OUTPUT FROM EXPLAIN (ANALYZE, BUFFERS):
------------------------------------------------
 Index Scan using article_data_uuid_key on article_data
(cost=5.56..34277.00 rows=4000 width=581) (actual time=0.063..66029.031 rows=4000 loops=1)
   Index Cond: (uuid = ANY
(
​'...'
::uuid[]))
   Buffers: shared hit=16060
​​
read=4084 dirtied=292
 Total runtime: 66041.443 ms Question: 
​>>​
 Why is this so slow, even though it's reading from disk?

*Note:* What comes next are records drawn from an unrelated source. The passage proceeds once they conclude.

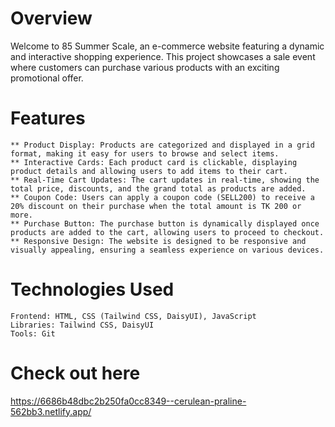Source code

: # Overview

Welcome to 85 Summer Scale, an e-commerce website featuring a dynamic and interactive shopping experience. This project showcases a sale event where customers can purchase various products with an exciting promotional offer.
# Features

    ** Product Display: Products are categorized and displayed in a grid format, making it easy for users to browse and select items.
    ** Interactive Cards: Each product card is clickable, displaying product details and allowing users to add items to their cart.
    ** Real-Time Cart Updates: The cart updates in real-time, showing the total price, discounts, and the grand total as products are added.
    ** Coupon Code: Users can apply a coupon code (SELL200) to receive a 20% discount on their purchase when the total amount is TK 200 or more.
    ** Purchase Button: The purchase button is dynamically displayed once products are added to the cart, allowing users to proceed to checkout.
    ** Responsive Design: The website is designed to be responsive and visually appealing, ensuring a seamless experience on various devices.

# Technologies Used

    Frontend: HTML, CSS (Tailwind CSS, DaisyUI), JavaScript
    Libraries: Tailwind CSS, DaisyUI
    Tools: Git
# Check out here
https://6686b48dbc2b250fa0cc8349--cerulean-praline-562bb3.netlify.app/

As I already suggested enable track_io_timing in the database and use explain (analyze, costs, buffer, timing)
to see how much exactly time had been spent during IO operations.

The time requred for single random IO operation for common HDD's are around 10ms, so reading ​read=4084 pages could easily took 60seconds especially if some other IO activity exist on the server.

--
Maxim Boguk
Senior Postgresql DBA
http://www.postgresql-consulting.ru/

Phone RU: +7 910 405 4718
Phone AU: +61 45 218 5678

LinkedIn: http://www.linkedin.com/pub/maksym-boguk/80/b99/b1b
Skype: maxim.boguk
Jabber: maxim.boguk@gmail.com
МойКруг: http://mboguk.moikrug.ru/

"People problems are solved with people.
If people cannot solve the problem, try technology.
People will then wish they'd listened at the first stage."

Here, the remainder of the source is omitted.